Fully-connected layer

  • The operation performed by each layer can be written in the form of a matrix-vector multiplication:

\mathbf{h} = f(\textbf{net}_\mathbf{h}) = f(W^1 \, \mathbf{x} + \mathbf{b}^1) \mathbf{y} = f(\textbf{net}_\mathbf{y}) = f(W^2 \, \mathbf{h} + \mathbf{b}^2)

  • Fully-connected layers (FC) transform an input vector \mathbf{x} into a new vector \mathbf{h} by multiplying it by a weight matrix W and adding a bias vector \mathbf{b}.

  • A non-linear activation function transforms each element of the net activation.

Activation functions

Modern activation functions

  • Rectified linear function - ReLU (output is continuous and positive).

f(x) = \max(0, x) = \begin{cases} x \quad \text{if} \quad x \geq 0 \\ 0 \quad \text{otherwise.} \end{cases}

  • Parametric Rectifier Linear Unit - PReLU (output is continuous).

f(x) = \begin{cases} x \quad \text{if} \quad x \geq 0 \\ \alpha \, x \quad \text{otherwise.}\end{cases}

Softmax activation function

Source http://cs231n.github.io/linear-classify

  • For classification problems, the softmax activation function can be used in the output layer to make sure that the sum of the outputs \mathbf{y} = \{y_j\} over all output neurons is one.

y_j = P(\text{class = j}) = \frac{\exp(\text{net}_j)}{\sum_k \exp(\text{net}_k)}

  • The higher the net activation \text{net}_j, the higher the probability that the example belongs to class j.
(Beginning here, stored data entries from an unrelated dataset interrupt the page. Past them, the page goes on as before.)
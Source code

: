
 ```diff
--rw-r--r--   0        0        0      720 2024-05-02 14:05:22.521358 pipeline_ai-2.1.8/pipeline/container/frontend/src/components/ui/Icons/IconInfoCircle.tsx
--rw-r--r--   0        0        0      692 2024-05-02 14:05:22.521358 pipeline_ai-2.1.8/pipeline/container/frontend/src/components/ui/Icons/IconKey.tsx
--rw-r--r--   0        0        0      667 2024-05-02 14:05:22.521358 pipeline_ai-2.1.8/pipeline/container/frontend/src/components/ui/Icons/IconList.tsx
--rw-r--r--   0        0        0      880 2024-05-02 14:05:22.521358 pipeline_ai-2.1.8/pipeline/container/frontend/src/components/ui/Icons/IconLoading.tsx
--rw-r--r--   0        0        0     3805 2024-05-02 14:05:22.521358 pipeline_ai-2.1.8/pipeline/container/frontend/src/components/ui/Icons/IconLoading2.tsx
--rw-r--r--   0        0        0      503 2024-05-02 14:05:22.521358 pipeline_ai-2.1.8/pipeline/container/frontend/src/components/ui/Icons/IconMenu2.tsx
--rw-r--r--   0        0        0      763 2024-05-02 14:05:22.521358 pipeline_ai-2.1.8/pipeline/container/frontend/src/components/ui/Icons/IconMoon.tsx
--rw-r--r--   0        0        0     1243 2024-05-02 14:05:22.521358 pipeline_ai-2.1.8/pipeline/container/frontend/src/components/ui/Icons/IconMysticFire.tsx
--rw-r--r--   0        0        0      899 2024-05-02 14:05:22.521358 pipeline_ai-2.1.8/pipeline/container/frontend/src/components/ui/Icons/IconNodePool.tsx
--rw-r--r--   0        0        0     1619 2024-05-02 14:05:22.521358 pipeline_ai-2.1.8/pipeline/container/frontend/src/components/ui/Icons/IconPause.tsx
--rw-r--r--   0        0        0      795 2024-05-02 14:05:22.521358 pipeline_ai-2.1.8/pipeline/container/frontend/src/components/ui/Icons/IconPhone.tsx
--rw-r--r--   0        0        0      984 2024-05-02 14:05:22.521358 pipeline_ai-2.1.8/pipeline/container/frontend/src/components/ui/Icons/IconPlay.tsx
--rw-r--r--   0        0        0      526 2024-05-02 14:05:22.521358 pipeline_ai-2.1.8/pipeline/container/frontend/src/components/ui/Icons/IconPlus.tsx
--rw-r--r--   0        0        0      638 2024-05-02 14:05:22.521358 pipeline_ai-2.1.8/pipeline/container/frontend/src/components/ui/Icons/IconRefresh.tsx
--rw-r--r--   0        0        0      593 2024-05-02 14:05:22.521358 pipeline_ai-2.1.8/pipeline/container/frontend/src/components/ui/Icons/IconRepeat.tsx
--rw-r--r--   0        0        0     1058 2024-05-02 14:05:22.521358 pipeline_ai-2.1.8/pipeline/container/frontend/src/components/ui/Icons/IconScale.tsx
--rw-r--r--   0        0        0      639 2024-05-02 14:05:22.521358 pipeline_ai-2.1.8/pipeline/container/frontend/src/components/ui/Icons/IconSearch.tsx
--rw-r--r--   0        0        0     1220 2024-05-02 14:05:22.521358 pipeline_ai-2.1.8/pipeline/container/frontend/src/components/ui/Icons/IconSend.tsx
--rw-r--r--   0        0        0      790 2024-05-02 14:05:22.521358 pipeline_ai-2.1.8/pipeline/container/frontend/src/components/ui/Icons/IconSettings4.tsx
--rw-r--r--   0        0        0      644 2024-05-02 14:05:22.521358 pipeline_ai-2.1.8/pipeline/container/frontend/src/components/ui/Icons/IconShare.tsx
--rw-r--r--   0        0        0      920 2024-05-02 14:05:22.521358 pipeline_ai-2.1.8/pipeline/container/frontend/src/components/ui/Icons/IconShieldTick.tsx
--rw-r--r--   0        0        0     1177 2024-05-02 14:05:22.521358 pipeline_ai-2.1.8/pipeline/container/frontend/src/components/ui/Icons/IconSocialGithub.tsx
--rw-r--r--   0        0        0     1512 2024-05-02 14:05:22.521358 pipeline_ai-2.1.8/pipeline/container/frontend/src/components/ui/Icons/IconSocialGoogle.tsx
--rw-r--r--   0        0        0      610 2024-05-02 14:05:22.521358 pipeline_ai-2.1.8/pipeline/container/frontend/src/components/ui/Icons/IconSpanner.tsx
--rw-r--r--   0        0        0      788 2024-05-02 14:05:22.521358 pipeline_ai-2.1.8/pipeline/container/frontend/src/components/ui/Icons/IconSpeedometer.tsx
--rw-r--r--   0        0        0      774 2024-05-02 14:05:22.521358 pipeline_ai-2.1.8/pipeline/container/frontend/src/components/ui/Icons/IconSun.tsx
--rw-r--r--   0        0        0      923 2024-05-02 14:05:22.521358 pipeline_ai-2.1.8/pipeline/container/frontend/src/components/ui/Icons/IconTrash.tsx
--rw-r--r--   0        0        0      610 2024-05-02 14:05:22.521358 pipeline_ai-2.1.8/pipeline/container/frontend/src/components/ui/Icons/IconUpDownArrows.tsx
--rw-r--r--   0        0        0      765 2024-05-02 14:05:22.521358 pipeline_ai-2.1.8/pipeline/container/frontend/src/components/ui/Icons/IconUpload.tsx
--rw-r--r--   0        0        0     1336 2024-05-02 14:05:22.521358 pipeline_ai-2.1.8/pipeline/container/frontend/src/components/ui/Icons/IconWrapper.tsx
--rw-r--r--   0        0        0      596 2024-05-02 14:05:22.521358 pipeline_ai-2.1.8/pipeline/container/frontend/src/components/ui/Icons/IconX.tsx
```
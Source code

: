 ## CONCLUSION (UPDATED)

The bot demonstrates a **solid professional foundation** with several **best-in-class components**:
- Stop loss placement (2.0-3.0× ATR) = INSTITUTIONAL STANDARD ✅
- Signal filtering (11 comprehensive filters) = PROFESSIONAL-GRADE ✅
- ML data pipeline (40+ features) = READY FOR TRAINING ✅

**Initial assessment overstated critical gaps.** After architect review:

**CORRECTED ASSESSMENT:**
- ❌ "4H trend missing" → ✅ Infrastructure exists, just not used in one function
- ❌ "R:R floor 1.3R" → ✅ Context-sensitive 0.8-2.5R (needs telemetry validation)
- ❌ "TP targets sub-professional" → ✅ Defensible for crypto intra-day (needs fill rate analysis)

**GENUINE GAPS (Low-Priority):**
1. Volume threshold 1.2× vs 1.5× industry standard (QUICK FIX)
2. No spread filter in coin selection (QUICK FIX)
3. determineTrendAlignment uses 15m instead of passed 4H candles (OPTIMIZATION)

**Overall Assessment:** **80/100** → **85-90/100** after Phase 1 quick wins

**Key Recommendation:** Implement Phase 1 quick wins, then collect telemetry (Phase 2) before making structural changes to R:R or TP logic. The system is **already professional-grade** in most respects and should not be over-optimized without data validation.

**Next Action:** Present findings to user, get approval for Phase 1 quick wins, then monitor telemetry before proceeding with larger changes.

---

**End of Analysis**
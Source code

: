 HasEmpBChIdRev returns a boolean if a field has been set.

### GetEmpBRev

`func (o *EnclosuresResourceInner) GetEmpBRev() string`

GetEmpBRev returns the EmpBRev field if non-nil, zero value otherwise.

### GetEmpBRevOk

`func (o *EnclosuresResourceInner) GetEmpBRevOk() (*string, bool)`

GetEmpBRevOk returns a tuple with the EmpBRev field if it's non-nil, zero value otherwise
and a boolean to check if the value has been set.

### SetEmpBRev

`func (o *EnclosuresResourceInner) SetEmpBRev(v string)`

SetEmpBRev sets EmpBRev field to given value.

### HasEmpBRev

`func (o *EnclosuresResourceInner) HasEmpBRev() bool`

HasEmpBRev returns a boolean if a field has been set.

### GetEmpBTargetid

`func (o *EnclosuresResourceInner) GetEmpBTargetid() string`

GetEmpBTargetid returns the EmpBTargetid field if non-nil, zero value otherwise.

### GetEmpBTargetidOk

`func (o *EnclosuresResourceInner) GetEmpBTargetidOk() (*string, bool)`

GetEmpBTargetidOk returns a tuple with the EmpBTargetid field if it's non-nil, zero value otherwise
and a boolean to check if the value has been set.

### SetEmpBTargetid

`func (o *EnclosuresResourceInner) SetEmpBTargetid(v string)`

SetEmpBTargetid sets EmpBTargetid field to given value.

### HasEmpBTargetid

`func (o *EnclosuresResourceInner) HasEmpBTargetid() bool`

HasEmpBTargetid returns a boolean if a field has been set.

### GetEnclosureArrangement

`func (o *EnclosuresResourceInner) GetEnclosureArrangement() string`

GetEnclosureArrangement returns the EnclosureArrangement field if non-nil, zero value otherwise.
  • Softmax is not per se a transfer function (not local to each neuron), but the idea is similar.

Why non-linear activation functions?

  • Why not use the linear function f(x) = x in the hidden layer?

\mathbf{h} = W^1 \, \mathbf{x} + \mathbf{b}^1 \mathbf{y} = W^2 \, \mathbf{h} + \mathbf{b}^2

  • The equivalent function would be linear…

\begin{align*} \mathbf{y} &= W^2 \, (W^1 \, \mathbf{x} + \mathbf{b}^1) + \mathbf{b}^2 \\ &= (W^2 \, W^1) \, \mathbf{x} + (W^2 \, \mathbf{b}^1 + \mathbf{b}^2) \\ &= W \, \mathbf{x} + \mathbf{b} \\ \end{align*}

  • Remember Cover’s theorem:

A complex pattern-classification problem, cast in a high dimensional space non-linearly, is more likely to be linearly separable than in a low-dimensional space, provided that the space is not densely populated.

  • In practice it does not matter how non-linear the function is (e.g PReLU is almost linear), but there must be at least one non-linearity.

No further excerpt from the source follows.